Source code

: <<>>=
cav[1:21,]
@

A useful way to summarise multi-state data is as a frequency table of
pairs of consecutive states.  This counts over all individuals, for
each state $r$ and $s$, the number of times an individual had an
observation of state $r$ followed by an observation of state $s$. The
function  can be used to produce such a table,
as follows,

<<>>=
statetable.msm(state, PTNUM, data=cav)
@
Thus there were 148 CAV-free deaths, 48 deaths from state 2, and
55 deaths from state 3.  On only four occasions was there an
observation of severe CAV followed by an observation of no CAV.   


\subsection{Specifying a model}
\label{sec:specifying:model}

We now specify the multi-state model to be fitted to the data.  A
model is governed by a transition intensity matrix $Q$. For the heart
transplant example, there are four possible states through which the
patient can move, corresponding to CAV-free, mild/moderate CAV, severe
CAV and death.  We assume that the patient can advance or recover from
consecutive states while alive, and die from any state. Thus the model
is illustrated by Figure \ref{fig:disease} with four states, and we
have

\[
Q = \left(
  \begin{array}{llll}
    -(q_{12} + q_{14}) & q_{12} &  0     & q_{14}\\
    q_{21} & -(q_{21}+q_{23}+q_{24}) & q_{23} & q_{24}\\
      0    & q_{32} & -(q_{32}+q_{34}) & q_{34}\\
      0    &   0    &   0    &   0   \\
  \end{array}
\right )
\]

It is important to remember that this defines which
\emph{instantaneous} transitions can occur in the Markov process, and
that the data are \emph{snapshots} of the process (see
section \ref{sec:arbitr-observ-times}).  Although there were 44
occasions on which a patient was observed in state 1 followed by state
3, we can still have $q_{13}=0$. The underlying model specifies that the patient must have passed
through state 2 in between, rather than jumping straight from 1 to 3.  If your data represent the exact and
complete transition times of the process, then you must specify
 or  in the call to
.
········
Aim of the exercise:
From the line holding "pairs of consecutive" to the line holding "Thus there were", inclusive, restate each line above exactly as written.

Exercise solution:
pairs of consecutive states.  This counts over all individuals, for
each state $r$ and $s$, the number of times an individual had an
observation of state $r$ followed by an observation of state $s$. The
function  can be used to produce such a table,
as follows,

<<>>=
statetable.msm(state, PTNUM, data=cav)
@
Thus there were 148 CAV-free deaths, 48 deaths from state 2, and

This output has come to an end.